America, Calabria, Monza

 Mentre scrivo (7.11.20, h. 09.00), non si sa ancora chi ha vinto in America. Quello che è certo, sono stati sconfitti e ridicolizzati gli intellettuali e VIP o creduti tali, i quali assicuravano che Biden avrebbe ottenuto l’elezione a tutt’uomo, perché in America, e nel resto del Pianeta, tutti, e dico tutti, sono contrari a Trump. I numeri hanno ampiamente dimostrato che gli Statunitensi sono, all’incirca, il 50% per Trump e il 50 per Biden. Insomma, gli intellettuali, come al solito, si sbagliano.

 NOTA da linguista: si mettano d’accordo, gli intellettuali, se il loro idolo si chiama Biden o Baiden.

 NOTA da politologo: il sistema elettorale per la presidenza USA è palesemente assurdo.

 Passiamo alla Calabria, che balla da Scilla del covid a Cariddi di una pessima classe dirigente, detto in generale, e non solo classe politica professionale. Se si vota, prima o poi, il centrodestra vince o perde secondo se indovina o sbaglia la candidatura. Attualmente, è in ottime circostanze per perdere. La sinistra, tra covid e governo, si sta ringalluzzendo.

 Ricordo a me stesso che io avevo l’obbligo morale e politico di votare MSI-DN fino al 31 dicembre 1994: da allora, niente mi impone di votare X invece di Y, anzi, di votare.

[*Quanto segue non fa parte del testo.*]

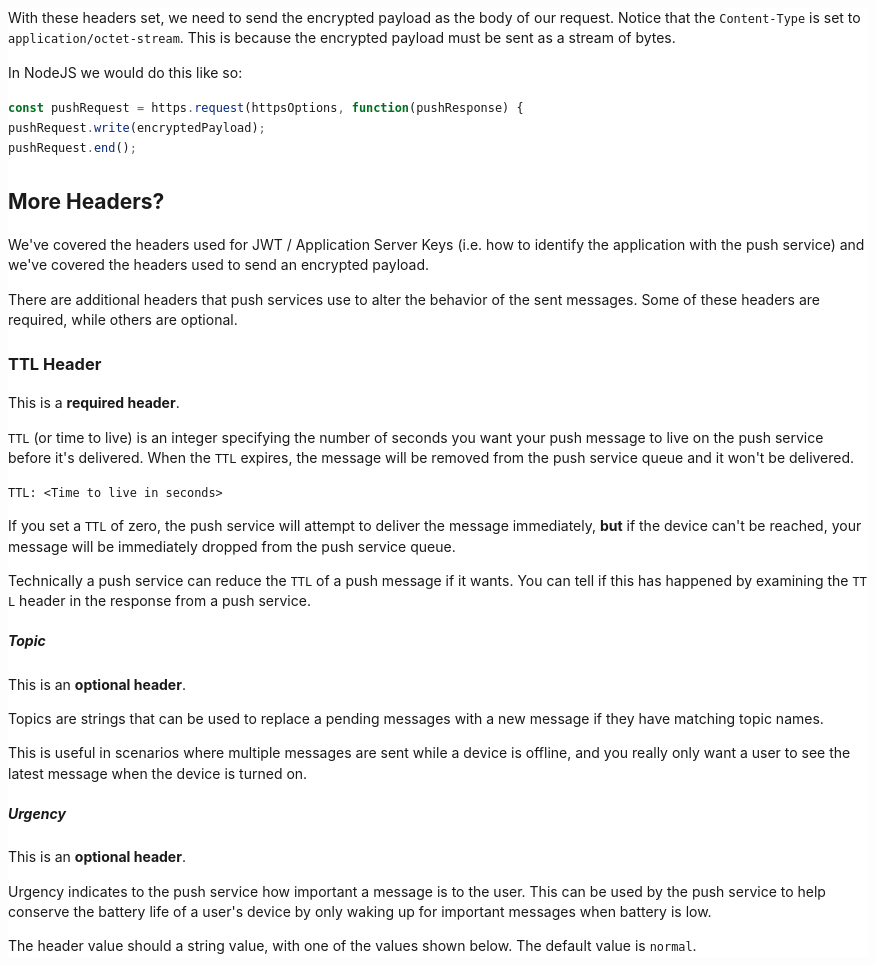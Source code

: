 With these headers set, we need to send the encrypted payload as the body of our request. Notice that the `Content-Type` is set to `application/octet-stream`. This is because the encrypted payload must be sent as a stream of bytes.

In NodeJS we would do this like so:

```javascript
const pushRequest = https.request(httpsOptions, function(pushResponse) {
pushRequest.write(encryptedPayload);
pushRequest.end();
```

## More Headers?

We've covered the headers used for JWT / Application Server Keys (i.e. how to identify the application with the push service) and we've covered the headers used to send an encrypted payload.

There are additional headers that push services use to alter the behavior of the sent messages. Some of these headers are required, while others are optional.

### TTL Header

This is a **required header**.

`TTL` (or time to live) is an integer specifying the number of seconds you want your push message to live on the push service before it's delivered. When the `TTL` expires, the message will be removed from the push service queue and it won't be delivered.

    TTL: <Time to live in seconds>

If you set a `TTL` of zero, the push service will attempt to deliver the message immediately, **but** if the device can't be reached, your message will be immediately dropped from the push service queue.

Technically a push service can reduce the `TTL` of a push message if it wants. You can tell if this has happened by examining the `TTL` header in the response from a push service.

##### Topic

This is an **optional header**.

Topics are strings that can be used to replace a pending messages with a new message if they have matching topic names.

This is useful in scenarios where multiple messages are sent while a device is offline, and you really only want a user to see the latest message when the device is turned on.

##### Urgency

This is an **optional header**.

Urgency indicates to the push service how important a message is to the user. This can be used by the push service to help conserve the battery life of a user's device by only waking up for important messages when battery is low.

The header value should a string value, with one of the values shown below. The default value is `normal`.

 Fatte queste premesse, che c’entra Monza? Monza, ovvero Imola, ovvero Mugello, ovvero Le Mans, ovvero Indianapolis, sono piste per le corse automobilistiche. In questo elenco, come si vede, non è compresa Soverato, come invece credono gli automobilisti indigeni e di flusso, e sfrecciano come pazzi, con particolare gusto a via S. G. Bosco, via C. Colombo, Lungomare da rotatoria con Ippocampo alla Galleria.

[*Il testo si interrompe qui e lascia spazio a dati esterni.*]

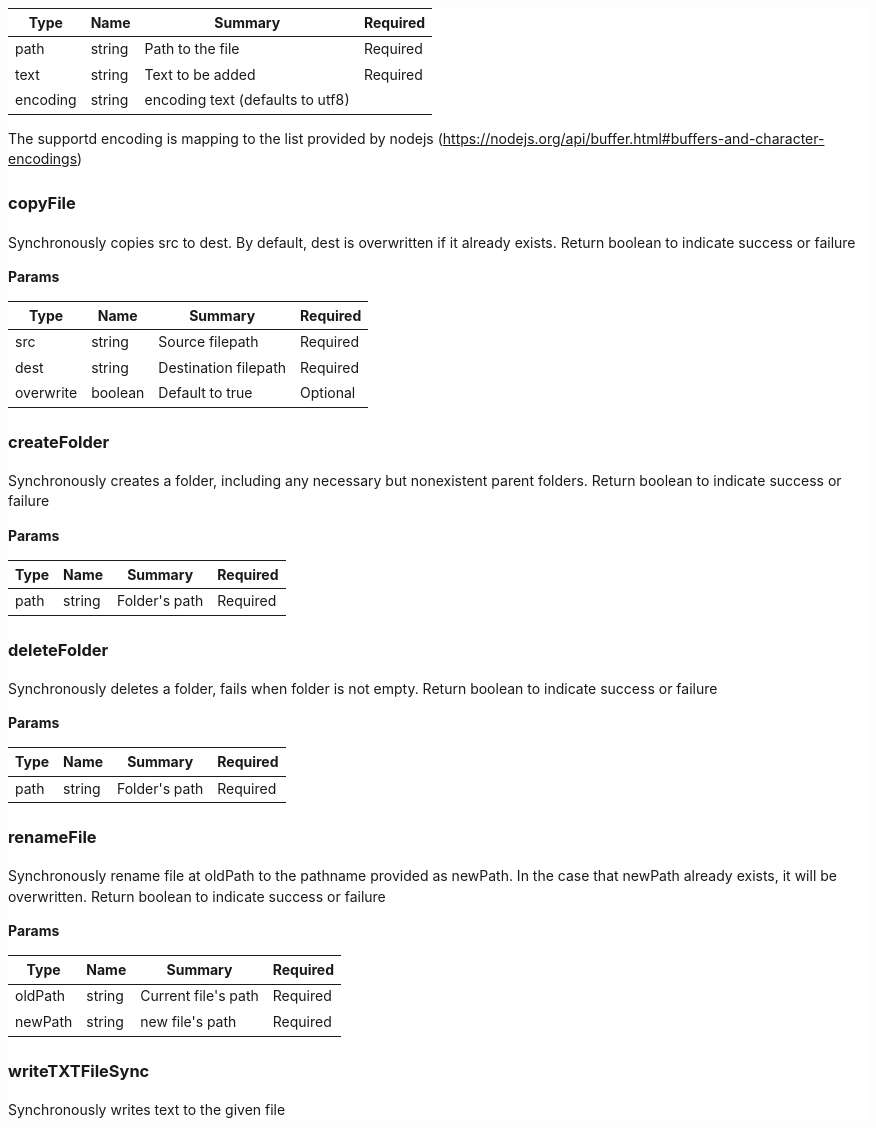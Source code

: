 Type | Name | Summary | Required
--- | --- | --- | ---
path | string | Path to the file | Required
text | string | Text to be added | Required
encoding | string | encoding text (defaults to utf8)

The supportd encoding is mapping to the list provided by nodejs (https://nodejs.org/api/buffer.html#buffers-and-character-encodings) 

### copyFile
Synchronously copies src to dest. By default, dest is overwritten if it already exists. Return boolean to indicate success or failure

**Params**

Type | Name | Summary | Required
--- | --- | --- | ---
src | string | Source filepath | Required
dest | string | Destination filepath | Required
overwrite | boolean | Default to true | Optional

### createFolder
Synchronously creates a folder, including any necessary but nonexistent parent folders. Return boolean to indicate success or failure

**Params**

Type | Name | Summary | Required
--- | --- | --- | ---
path | string | Folder's path | Required

### deleteFolder
Synchronously deletes a folder, fails when folder is not empty. Return boolean to indicate success or failure

**Params**

Type | Name | Summary | Required
--- | --- | --- | ---
path | string | Folder's path | Required

### renameFile
Synchronously rename file at oldPath to the pathname provided as newPath. In the case that newPath already exists, it will be overwritten. Return boolean to indicate success or failure

**Params**

Type | Name | Summary | Required
--- | --- | --- | ---
oldPath | string | Current file's path | Required
newPath | string | new file's path | Required

### writeTXTFileSync
Synchronously writes text to the given file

 La rotatoria, che, come qualcuno ricorderà, io ho molto approvato, e con essa il doppio senso in via Colombo, vanno benissimo, ma a molti paiono come se al posto del bel monumento metallico ci fosse un omino con la pistola e lo start. In qualità di fruitore del Lungomare e dintorni, sia a piedi con o senza cani, sia in bici, vi posso assicurare che più di una volta mi sono trovato con il/la tizio/a a rischio di arrotarmi con auto lanciata.

 Ebbene, servono delle poderose multe, ovvero, colpirne uno per educarne cento.  

 A proposito, signor Ufficio Tecnico, quand’è che provvedete alla revisione dei sensi unici a destra e sinistra del corso. Corso che è e deve restare pedonale.